NEW YORK - A feuding couple who built a wall through their house because neither husband nor wife would give it up were granted a divorce after six years and hundreds of thousands of dollars in attorneys' fees.
But the legal battles may not be over for Simon and Chana Taub, whom the media likened to Michael Douglas and Kathleen Turner's warring spouses in the 1989 film "The War of the Roses."
Chana Taub is unhappy with the judge's order to sell the divided Brooklyn house, plus two others, and split the proceeds with her soon-to-be ex-husband, said her lawyer, Neil Iovino. She plans to appeal.
"She's now in a position to be dispossessed," Iovino said. "She was most upset that the properties in her name and especially the property she lives in should be sold."

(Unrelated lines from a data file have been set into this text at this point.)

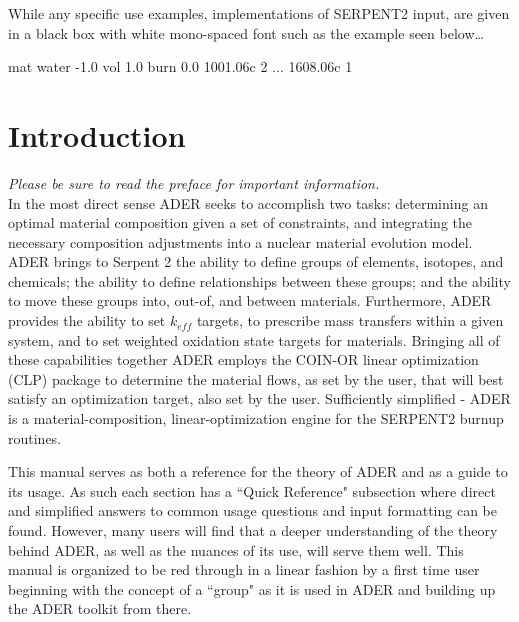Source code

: \documentclass{article}
\numberwithin{equation}{section}
\begin{document}
While any specific use examples, implementations of SERPENT2 input, are given
in a black box with white mono-spaced font such as the example seen below\ldots

\begin{li}
mat water -1.0 vol 1.0 burn 0.0
1001.06c    2
...
1608.06c    1
\end{li}

\section{Introduction}\label{sec:intro}

\textit{Please be sure to read the preface for important information.}\\
In the most direct sense ADER seeks to accomplish two tasks: 
determining an  optimal  material  composition  given  a  set  
of  constraints,  and  integrating the necessary composition adjustments 
into a nuclear material evolution model.
ADER brings to Serpent 2 the ability to define groups of elements,
isotopes, and chemicals; the ability to define relationships between these 
groups; and the ability to move these groups into, out-of, and between 
materials. Furthermore, ADER provides the ability to set
$k_{eff}$ targets, to prescribe mass transfers within a given system, and to set
weighted oxidation state targets for materials. Bringing all of these
capabilities together ADER employs the COIN-OR linear optimization (CLP) 
package to determine the material flows, as  set by the user, 
that will best satisfy an optimization target, also set by the user. 
Sufficiently simplified - ADER is a material-composition, linear-optimization
engine for the SERPENT2 burnup routines. 

This manual serves as both a reference for the theory of ADER and as a guide to
its usage. As such each section has a ``Quick Reference" subsection where
direct and simplified answers to common usage questions and input formatting
can be found. However, many users will find that a deeper understanding of the
theory behind ADER, as well as the nuances of its use, will serve them well. 
This manual is organized to be red through in a linear fashion by a first time
user beginning with the concept of a ``group" as it is used in ADER and
building up the ADER toolkit from there.
\end{document}

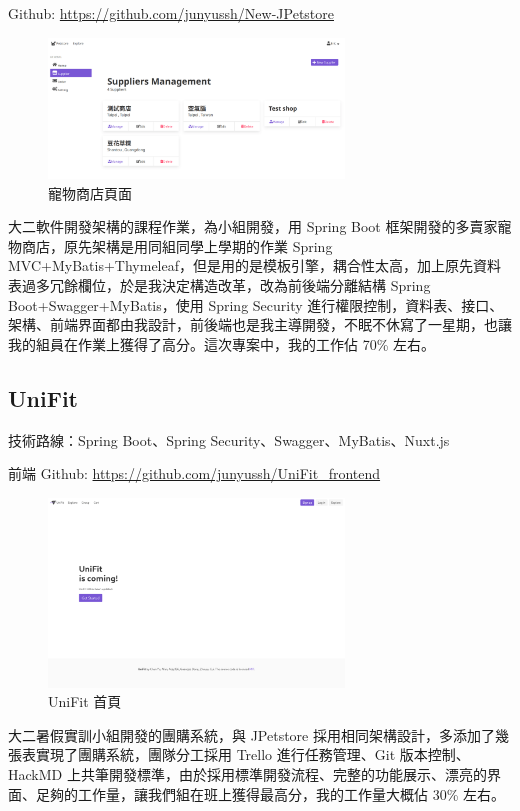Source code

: \documentclass[classical]{einfart}
\begin{document}
Github: \url{https://github.com/junyussh/New-JPetstore}

\begin{figure}[H]
    \centering
    \includegraphics[width=0.7\textwidth]{images/petstore.png}
    \caption{寵物商店頁面}
\end{figure}

大二軟件開發架構的課程作業，為小組開發，用 Spring Boot
框架開發的多賣家寵物商店，原先架構是用同組同學上學期的作業 Spring
MVC+MyBatis+Thymeleaf，但是用的是模板引擎，耦合性太高，加上原先資料表過多冗餘欄位，於是我決定構造改革，改為前後端分離結構
Spring Boot+Swagger+MyBatis，使用 Spring Security
進行權限控制，資料表、接口、架構、前端界面都由我設計，前後端也是我主導開發，不眠不休寫了一星期，也讓我的組員在作業上獲得了高分。這次專案中，我的工作佔
70\% 左右。

\subsection{UniFit}

技術路線：Spring Boot、Spring Security、Swagger、MyBatis、Nuxt.js

前端 Github: \url{https://github.com/junyussh/UniFit_frontend}


\begin{figure}[H]
    \centering
    \includegraphics[width=0.7\textwidth]{images/unifit.png}
    \caption{UniFit 首頁}
\end{figure}

大二暑假實訓小組開發的團購系統，與 JPetstore
採用相同架構設計，多添加了幾張表實現了團購系統，團隊分工採用 Trello
進行任務管理、Git 版本控制、HackMD
上共筆開發標準，由於採用標準開發流程、完整的功能展示、漂亮的界面、足夠的工作量，讓我們組在班上獲得最高分，我的工作量大概佔
30\% 左右。
\end{document}
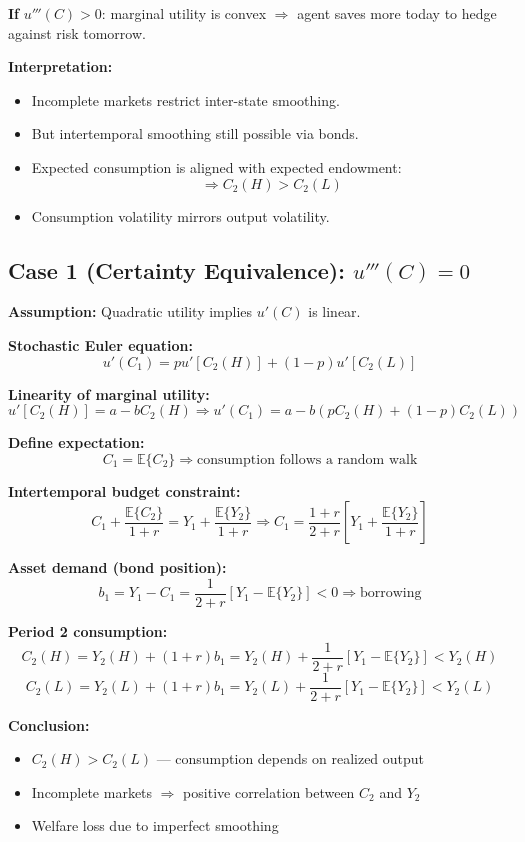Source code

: \documentclass[12pt]{article}
\begin{document}
{\textbf{If } \( u'''(C) > 0 \): marginal utility is convex $\Rightarrow$ agent saves more today to hedge against risk tomorrow.

\textbf{Interpretation:}

\begin{itemize}
\item Incomplete markets restrict inter-state smoothing.
\item But intertemporal smoothing still possible via bonds.
\item Expected consumption is aligned with expected endowment:
\[
\Rightarrow C_2(H) > C_2(L)
\]
\item Consumption volatility mirrors output volatility.
\end{itemize}
}


\subsection*{\noindent\textbf{Case 1 (Certainty Equivalence): $u'''(C) = 0$}}

\textbf{Assumption:} Quadratic utility implies $u'(C)$ is linear.

\textbf{Stochastic Euler equation:}
\[
u'(C_1) = p u'[C_2(H)] + (1 - p) u'[C_2(L)]
\]

\textbf{Linearity of marginal utility:}
\[
u'[C_2(H)] = a - b C_2(H) \Rightarrow 
u'(C_1) = a - b \left( p C_2(H) + (1 - p) C_2(L) \right)
\]

\textbf{Define expectation:}
\[
C_1 = \mathbb{E}\{C_2\}
\Rightarrow \text{consumption follows a random walk}
\]

\textbf{Intertemporal budget constraint:}
\[
C_1 + \frac{\mathbb{E}\{C_2\}}{1 + r} = Y_1 + \frac{\mathbb{E}\{Y_2\}}{1 + r}
\Rightarrow
C_1 = \frac{1 + r}{2 + r} \left[Y_1 + \frac{\mathbb{E}\{Y_2\}}{1 + r} \right]
\]

\textbf{Asset demand (bond position):}
\[
b_1 = Y_1 - C_1 = \frac{1}{2 + r}[Y_1 - \mathbb{E}\{Y_2\}] < 0 \Rightarrow \text{borrowing}
\]

\textbf{Period 2 consumption:}
\[
C_2(H) = Y_2(H) + (1 + r) b_1 = Y_2(H) + \frac{1}{2 + r}[Y_1 - \mathbb{E}\{Y_2\}] < Y_2(H)
\]
\[
C_2(L) = Y_2(L) + (1 + r) b_1 = Y_2(L) + \frac{1}{2 + r}[Y_1 - \mathbb{E}\{Y_2\}] < Y_2(L)
\]

\textbf{Conclusion:}
\begin{itemize}
    \item $C_2(H) > C_2(L)$ — consumption depends on realized output
    \item Incomplete markets $\Rightarrow$ positive correlation between $C_2$ and $Y_2$
    \item Welfare loss due to imperfect smoothing
\end{itemize}
\end{document}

Simon Taub's attorney, Abe Konstam, said Chana Taub has a history of filing frivolous legal actions.
"Everything has been dismissed, time and time again, and she comes back for more," Konstam said. "At some point this has to come to an end."
The wall dividing the Taubs' three-story brownstone in the Borough Park neighborhood is one of the more unusual aspects of their protracted divorce.
In August 2005, a judge said Simon Taub, whom Chana had forced out of the house, could move back in after building the wall. Chana Taub appealed and managed to prevent construction. An appeals panel allowed the wall, which went up December 2006.
The wall separates the first-floor living room from a staircase inside the Taubs' three-story rowhouse. She had the top floor and part of the second floor. He got the first floor and part of the second. A second-floor door is barricaded on both sides so that they don't run into each other.
Chana Taub still lives in her portion of the house, Iovino said. Konstam said Simon Taub lives on his side as well.
In his ruling made public Wednesday, Brooklyn state Supreme Court Justice Matthew D'Emic ordered the couple to sell the divided house and two other properties and split the profits. Simon Taub was ordered to pay his ex-wife about $1.5 million plus $6,000 a month, but he can keep three other buildings he owns.
Iovino said one reason Chana Taub is unhappy with the ruling is that Simon Taub has not been paying the $5,200 a month in mortgage and carrying charges he was ordered to pay in 2007 and that's "a further encumbrance on the house."
Konstam said the ruling takes that into account.
The Taubs married in 1984 and have four adult children. Each has two children from a previous marriage as well. Simon Taub is the former owner of a knitwear factory.
Their split was complicated by the fact that New York did not have no-fault divorce until 2010 (a jury denied them a divorce under the old law) and by a bankruptcy filing by Chana Taub.
Iovino said Chana Taub has spent about $1 million in legal fees so far. Konstam would not estimate how much Simon Taub has spent.